Stefan Effenberg spricht über Bayern-Transfer: Fußball und Uli Hoeneß verlieren Glaubwürdigkeit

München - Der Rekordmeister hat am letzten Tag der Transferperiode richtig auf dem Markt zugeschlagen. Stefan Effenberg (52) hat seinen Ex-Klub, den FC Bayern München, für die Rückholaktion von Douglas Costa (30) aber kritisiert.

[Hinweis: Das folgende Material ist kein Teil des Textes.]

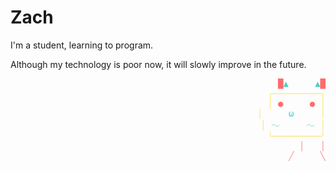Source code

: # Zach

I'm a student, learning to program.

Although my technology is poor now, it will slowly improve in the future.

<div align="right">
<pre>
      <span style="color: #FF6B6B;">█</span><span style="color: #4ECDC4;">▲</span>     <span style="color: #4ECDC4;">▲</span><span style="color: #FF6B6B;">█</span>
     <span style="color: #FFE66D;">╭─────────╮</span>
    <span style="color: #FFE66D;">│</span> <span style="color: #FF6B6B;">●</span>     <span style="color: #FF6B6B;">●</span> <span style="color: #FFE66D;">│</span>
    <span style="color: #FFE66D;">│</span>     <span style="color: #4ECDC4;">ω</span>     <span style="color: #FFE66D;">│</span>
    <span style="color: #FFE66D;">│</span> <span style="color: #A8E6CF;">～</span>     <span style="color: #A8E6CF;">～</span> <span style="color: #FFE66D;">│</span>
     <span style="color: #FFE66D;">╰─────────╯</span>
        <span style="color: #FF8B94;">│</span>   <span style="color: #FF8B94;">│</span>
       <span style="color: #FF8B94;">╱</span>     <span style="color: #FF8B94;">╲</span>
</pre>
</div>
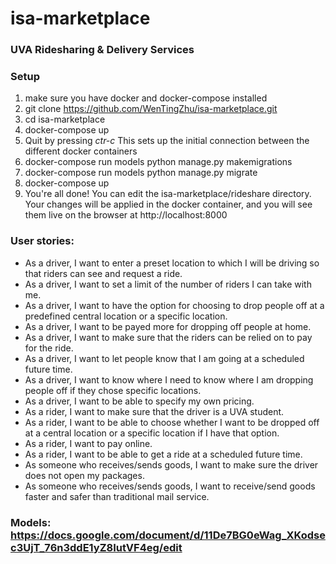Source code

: # isa-marketplace

### UVA Ridesharing & Delivery Services

### Setup
1. make sure you have docker and docker-compose installed
2. git clone https://github.com/WenTingZhu/isa-marketplace.git
3. cd isa-marketplace
4. docker-compose up
5. Quit by pressing *ctr-c* This sets up the initial connection between the different docker containers
4. docker-compose run models python manage.py makemigrations
5. docker-compose run models python manage.py migrate
6. docker-compose up
7. You're all done! You can edit the isa-marketplace/rideshare directory. Your changes will be applied in the docker container, and you will see them live on the browser at http://localhost:8000

### User stories:
- As a driver, I want to enter a preset location to which I will be driving so that riders can see and request a ride.
- As a driver, I want to set a limit of the number of riders I can take with me.
- As a driver, I want to have the option for choosing to drop people off at a predefined central location or a specific location.
- As a driver, I want to be payed more for dropping off people at home.
- As a driver, I want to make sure that the riders can be relied on to pay for the ride.
- As a driver, I want to let people know that I am going at a scheduled future time.
- As a driver, I want to know where I need to know where I am dropping people off if they chose specific locations.
- As a driver, I want to be able to specify my own pricing.
- As a rider, I want to make sure that the driver is a UVA student.
- As a rider, I want to be able to choose whether I want to be dropped off at a central location or a specific location if I have that option.
- As a rider, I want to pay online.
- As a rider, I want to be able to get a ride at a scheduled future time.
- As someone who receives/sends goods, I want to make sure the driver does not open my packages.
- As someone who receives/sends goods, I want to receive/send goods faster and safer than traditional mail service.

### Models: https://docs.google.com/document/d/11De7BG0eWag_XKodsec3UjT_76n3ddE1yZ8IutVF4eg/edit
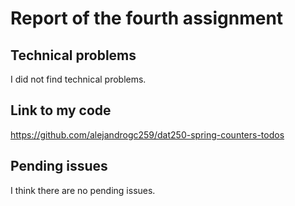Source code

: # Report of the fourth assignment
## Technical problems
I did not find technical problems.

## Link to my code
https://github.com/alejandrogc259/dat250-spring-counters-todos

## Pending issues
I think there are no pending issues.
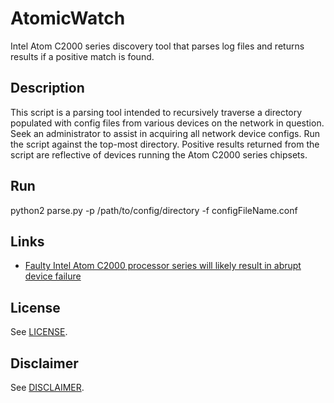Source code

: # AtomicWatch
Intel Atom C2000 series discovery tool that parses log files and returns results if a positive match is found. 

## Description
This script is a parsing tool intended to recursively traverse a directory populated with config files from various devices on the network in question.
Seek an administrator to assist in acquiring all network device configs.
Run the script against the top-most directory.
Positive results returned from the script are reflective of devices running the Atom C2000 series chipsets.

## Run
python2 parse.py -p /path/to/config/directory -f configFileName.conf

## Links
* [Faulty Intel Atom C2000 processor series will likely result in abrupt device failure](https://www.iad.gov/iad/library/ia-advisories-alerts/faulty-intel-atom-c2000-processor.cfm)

## License
See [LICENSE](./LICENSE.md).

## Disclaimer
See [DISCLAIMER](./DISCLAIMER.md).
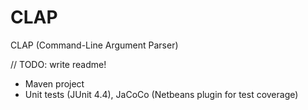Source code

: CLAP
====

CLAP (Command-Line Argument Parser)

// TODO: write readme!

- Maven project
- Unit tests (JUnit 4.4), JaCoCo (Netbeans plugin for test coverage)
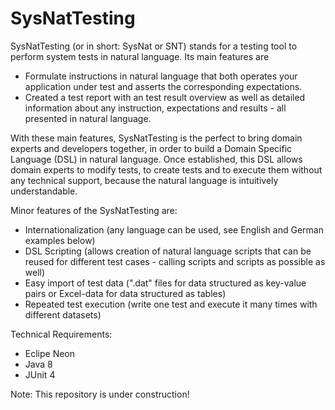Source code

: # SysNatTesting

SysNatTesting (or in short: SysNat or SNT) stands for a testing tool to perform system tests in natural language. Its main features are

- Formulate instructions in natural language that both operates your application under test and asserts the corresponding expectations.
- Created a test report with an test result overview as well as detailed information about any instruction, expectations and results - all presented in natural language.

With these main features, SysNatTesting is the perfect to bring domain experts and developers together, in order to build a Domain Specific Language (DSL) in natural language.
Once established, this DSL allows domain experts to modify tests, to create tests and to execute them without any technical support, because the natural language is intuitively understandable.

Minor features of the SysNatTesting are:

- Internationalization (any language can be used, see English and German examples below)
- DSL Scripting (allows creation of natural language scripts that can be reused for different test cases - calling scripts and scripts as possible as well)
- Easy import of test data (".dat" files for data structured as key-value pairs or Excel-data for data structured as tables)
- Repeated test execution (write one test and execute it many times with different datasets)

Technical Requirements:

- Eclipe Neon
- Java 8
- JUnit 4


Note: This repository is under construction!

Stefan Effenberg (52) hat seinen Ex-Klub, den FC Bayern München, für die Rückholaktion von Douglas Costa (30) überaus deutlich kritisiert.
Stefan Effenberg (52) hat seinen Ex-Klub, den FC Bayern München, für die Rückholaktion von Douglas Costa (30) überaus deutlich kritisiert.  © Guido Kirchner/dpa

"Diesen Wechsel kann ich überhaupt nicht nachvollziehen", schrieb der einstige Kapitän des deutschen Rekordmeisters in einer entsprechenden Kolumne für t-online.de am Dienstag. Die Münchner hatten Costa am letzten Tag der Transferperiode von Juventus Turin ausgeliehen.

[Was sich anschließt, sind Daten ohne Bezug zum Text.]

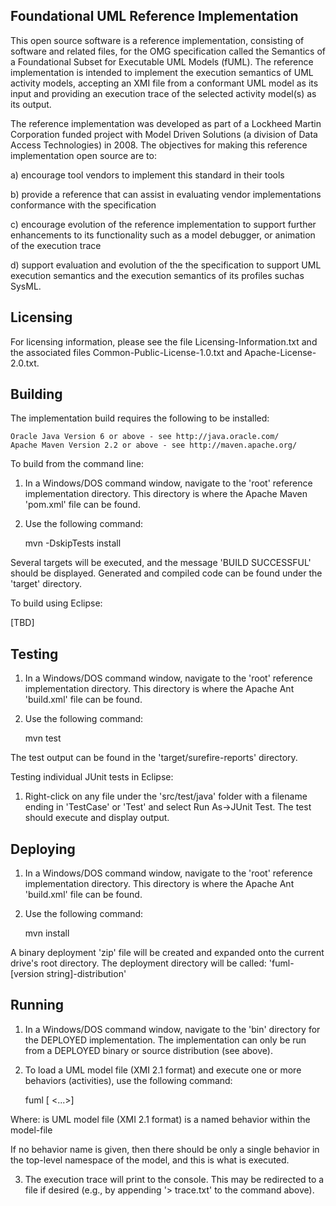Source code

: Foundational UML Reference Implementation
-----------------------------------------

This open source software is a reference implementation, consisting of software
and related files, for the OMG specification called the Semantics of a
Foundational Subset for Executable UML Models (fUML). The reference
implementation is intended to implement the execution semantics of UML activity
models, accepting an XMI file from a conformant UML model as its input and
providing an execution trace of the selected activity model(s) as its output.

The reference implementation was developed as part of a Lockheed Martin
Corporation funded project with Model Driven Solutions (a division of Data
Access Technologies) in 2008. The objectives for making this reference
implementation open source are to:

a) encourage tool vendors to implement this standard in their tools

b) provide a reference that can assist in evaluating vendor implementations
conformance with the specification

c) encourage evolution of the reference implementation to support further
enhancements to its functionality such as a model debugger, or animation of the
execution trace

d) support evaluation and evolution of the the specification to support UML
execution semantics and the execution semantics of its profiles suchas SysML.

Licensing
---------

For licensing information, please see the file Licensing-Information.txt and the
associated files Common-Public-License-1.0.txt and Apache-License-2.0.txt.

Building
--------

The implementation build requires the following to be installed:

    Oracle Java Version 6 or above - see http://java.oracle.com/
    Apache Maven Version 2.2 or above - see http://maven.apache.org/

To build from the command line:

1. In a Windows/DOS command window, navigate to the 'root' reference
implementation directory.
This directory is where the Apache Maven 'pom.xml' file can be found.

2. Use the following command:

    mvn -DskipTests install

Several targets will be executed, and the message 'BUILD SUCCESSFUL' should
be displayed. Generated and compiled code can be found under the 'target'
directory.

To build using Eclipse:

[TBD]


Testing
-------

1. In a Windows/DOS command window, navigate to the 'root' reference
implementation directory. This directory is where the Apache Ant 'build.xml'
file can be found.

2. Use the following command:

    mvn test

The test output can be found in the 'target/surefire-reports'
directory. 


Testing individual JUnit tests in Eclipse: 

1. Right-click on any file under the 'src/test/java' folder with a filename ending in
'TestCase' or 'Test' and select Run As->JUnit Test. The test should execute and
display output.


Deploying
---------

1. In a Windows/DOS command window, navigate to the 'root' reference
implementation directory. This directory is where the Apache Ant 'build.xml' 
file can be found.

2. Use the following command:

    mvn install

A binary deployment 'zip' file will be created and expanded onto the current
drive's root directory. The deployment directory will be called: 
'fuml-[version string]-distribution' 



Running
-------

1. In a Windows/DOS command window, navigate to the 'bin' directory for the
DEPLOYED implementation. The implementation can only be run from a DEPLOYED
binary or source distribution (see above).

2. To load a UML model file (XMI 2.1 format) and execute one or more behaviors
(activities), use the following command:

    fuml <model-file> [<behavior-name> <behavior-name> <behavior-name> \<...>]

Where:
     <model-file> is UML model file (XMI 2.1 format)
     <behavior-name> is a named behavior within the model-file

If no behavior name is given, then there should be only a single behavior in the
top-level namespace of the model, and this is what is executed.

3. The execution trace will print to the console. This may be redirected to a
file if desired (e.g., by appending '> trace.txt' to the command above).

Effenberg erinnerte in diesem Kontext an Aussagen des ehemaligen Bayern-Präsidenten Uli Hoeneß (68), der den heute 30 Jahre alten Brasilianer nach dessen Weggang zu Juve im Sommer 2017 als "ziemlichen Söldner" bezeichnet hatte, der den Münchnern "charakterlich nicht gefallen" habe. 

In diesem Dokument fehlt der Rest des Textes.